PROBLEM DETAILS
Transcribe the data below verbatim from the line with "### Epic 1: Fix" to the line with "products as before.". Include both of those lines.
◇ ◇ ◇ ◇ ◇ ◇ ◇
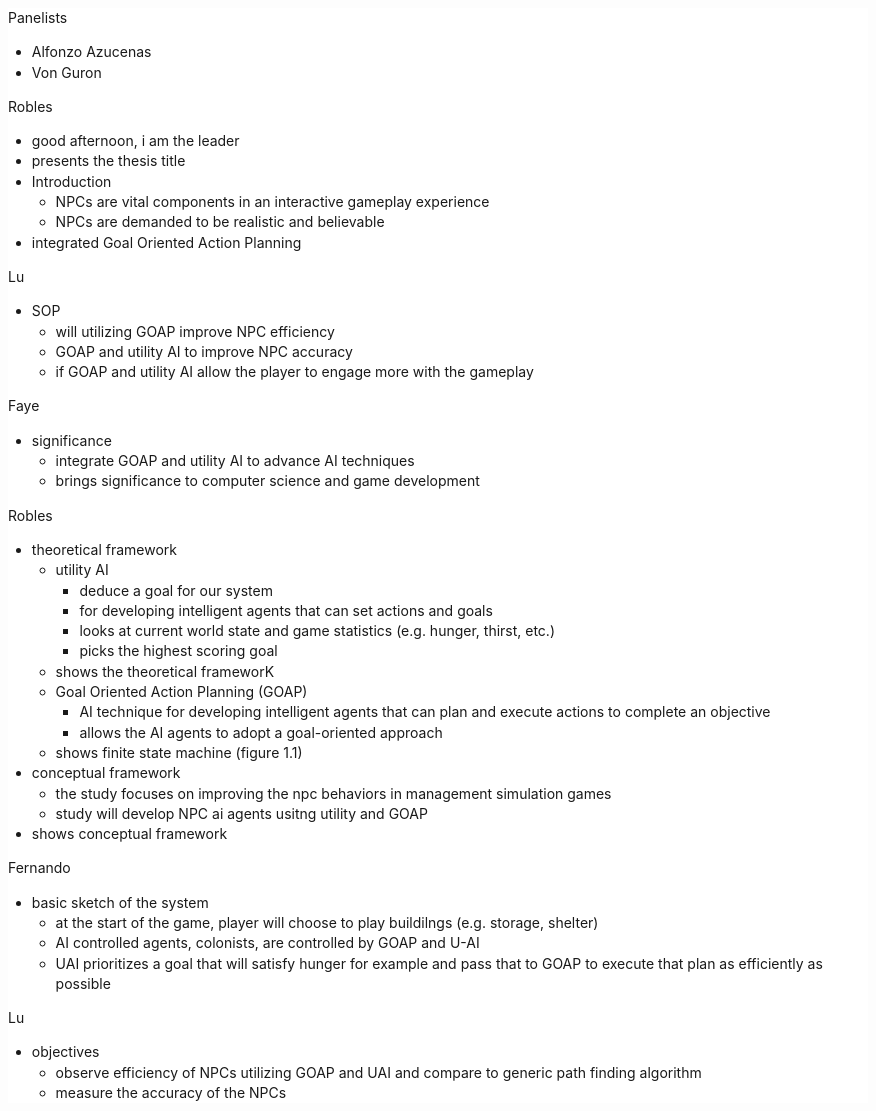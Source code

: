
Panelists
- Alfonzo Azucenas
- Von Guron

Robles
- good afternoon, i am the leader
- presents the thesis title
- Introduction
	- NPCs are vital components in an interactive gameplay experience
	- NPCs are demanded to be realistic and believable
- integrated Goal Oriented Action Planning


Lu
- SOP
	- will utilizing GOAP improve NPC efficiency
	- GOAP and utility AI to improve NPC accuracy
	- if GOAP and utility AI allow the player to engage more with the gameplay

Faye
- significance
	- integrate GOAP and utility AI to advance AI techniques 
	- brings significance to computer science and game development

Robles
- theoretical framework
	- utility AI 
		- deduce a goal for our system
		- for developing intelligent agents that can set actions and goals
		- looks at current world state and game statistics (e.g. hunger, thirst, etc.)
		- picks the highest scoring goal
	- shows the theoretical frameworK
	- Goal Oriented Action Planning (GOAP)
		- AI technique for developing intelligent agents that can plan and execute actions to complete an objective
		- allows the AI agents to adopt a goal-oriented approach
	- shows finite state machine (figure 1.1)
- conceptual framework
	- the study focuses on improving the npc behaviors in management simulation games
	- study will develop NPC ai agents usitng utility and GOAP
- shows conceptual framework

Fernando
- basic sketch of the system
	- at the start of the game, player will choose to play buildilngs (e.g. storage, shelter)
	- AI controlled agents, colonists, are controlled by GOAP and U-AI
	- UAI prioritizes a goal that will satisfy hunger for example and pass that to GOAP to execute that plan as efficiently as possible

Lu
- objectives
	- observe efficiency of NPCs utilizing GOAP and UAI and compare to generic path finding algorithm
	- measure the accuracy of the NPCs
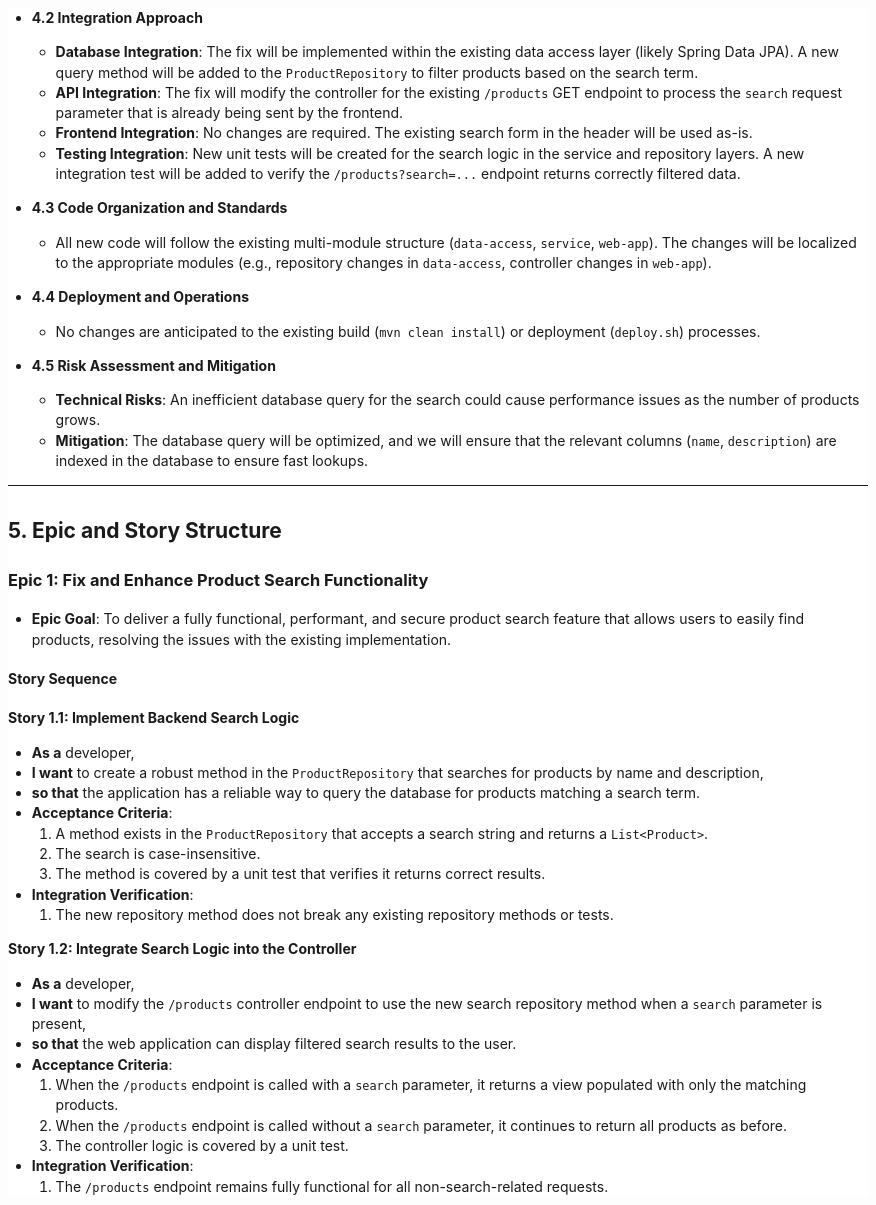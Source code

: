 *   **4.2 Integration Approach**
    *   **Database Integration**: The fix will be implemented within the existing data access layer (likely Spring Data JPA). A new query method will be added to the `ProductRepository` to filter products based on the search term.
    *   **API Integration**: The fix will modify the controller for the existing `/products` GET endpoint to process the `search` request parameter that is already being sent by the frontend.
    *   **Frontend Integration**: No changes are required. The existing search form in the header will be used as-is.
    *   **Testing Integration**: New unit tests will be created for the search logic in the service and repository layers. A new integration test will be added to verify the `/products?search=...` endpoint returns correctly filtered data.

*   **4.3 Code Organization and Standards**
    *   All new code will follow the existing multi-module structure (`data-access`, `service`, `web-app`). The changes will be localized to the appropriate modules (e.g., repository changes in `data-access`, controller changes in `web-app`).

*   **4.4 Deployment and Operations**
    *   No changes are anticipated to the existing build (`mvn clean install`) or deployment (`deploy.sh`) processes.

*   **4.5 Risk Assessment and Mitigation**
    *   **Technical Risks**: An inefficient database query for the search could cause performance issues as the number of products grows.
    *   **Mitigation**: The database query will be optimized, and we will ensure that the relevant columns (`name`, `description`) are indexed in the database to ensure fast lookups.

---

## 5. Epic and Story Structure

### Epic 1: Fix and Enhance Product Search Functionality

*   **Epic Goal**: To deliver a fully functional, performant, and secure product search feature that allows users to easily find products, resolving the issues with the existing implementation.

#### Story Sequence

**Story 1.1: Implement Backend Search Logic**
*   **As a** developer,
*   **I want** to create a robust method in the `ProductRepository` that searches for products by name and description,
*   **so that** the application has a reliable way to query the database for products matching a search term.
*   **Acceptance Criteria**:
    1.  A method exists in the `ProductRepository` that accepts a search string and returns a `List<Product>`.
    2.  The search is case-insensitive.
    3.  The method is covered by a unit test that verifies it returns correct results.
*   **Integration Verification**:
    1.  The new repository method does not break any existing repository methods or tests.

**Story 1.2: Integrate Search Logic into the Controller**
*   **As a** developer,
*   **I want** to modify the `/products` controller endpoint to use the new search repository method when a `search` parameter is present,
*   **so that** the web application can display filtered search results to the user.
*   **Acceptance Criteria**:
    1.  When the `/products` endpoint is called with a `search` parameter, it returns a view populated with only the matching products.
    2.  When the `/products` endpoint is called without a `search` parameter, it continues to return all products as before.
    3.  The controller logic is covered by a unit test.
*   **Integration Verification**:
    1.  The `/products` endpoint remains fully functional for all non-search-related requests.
◇ ◇ ◇ ◇ ◇ ◇ ◇
RESPONSE TO THE EXERCISE
### Epic 1: Fix and Enhance Product Search Functionality

*   **Epic Goal**: To deliver a fully functional, performant, and secure product search feature that allows users to easily find products, resolving the issues with the existing implementation.

#### Story Sequence

**Story 1.1: Implement Backend Search Logic**
*   **As a** developer,
*   **I want** to create a robust method in the `ProductRepository` that searches for products by name and description,
*   **so that** the application has a reliable way to query the database for products matching a search term.
*   **Acceptance Criteria**:
    1.  A method exists in the `ProductRepository` that accepts a search string and returns a `List<Product>`.
    2.  The search is case-insensitive.
    3.  The method is covered by a unit test that verifies it returns correct results.
*   **Integration Verification**:
    1.  The new repository method does not break any existing repository methods or tests.

**Story 1.2: Integrate Search Logic into the Controller**
*   **As a** developer,
*   **I want** to modify the `/products` controller endpoint to use the new search repository method when a `search` parameter is present,
*   **so that** the web application can display filtered search results to the user.
*   **Acceptance Criteria**:
    1.  When the `/products` endpoint is called with a `search` parameter, it returns a view populated with only the matching products.
    2.  When the `/products` endpoint is called without a `search` parameter, it continues to return all products as before.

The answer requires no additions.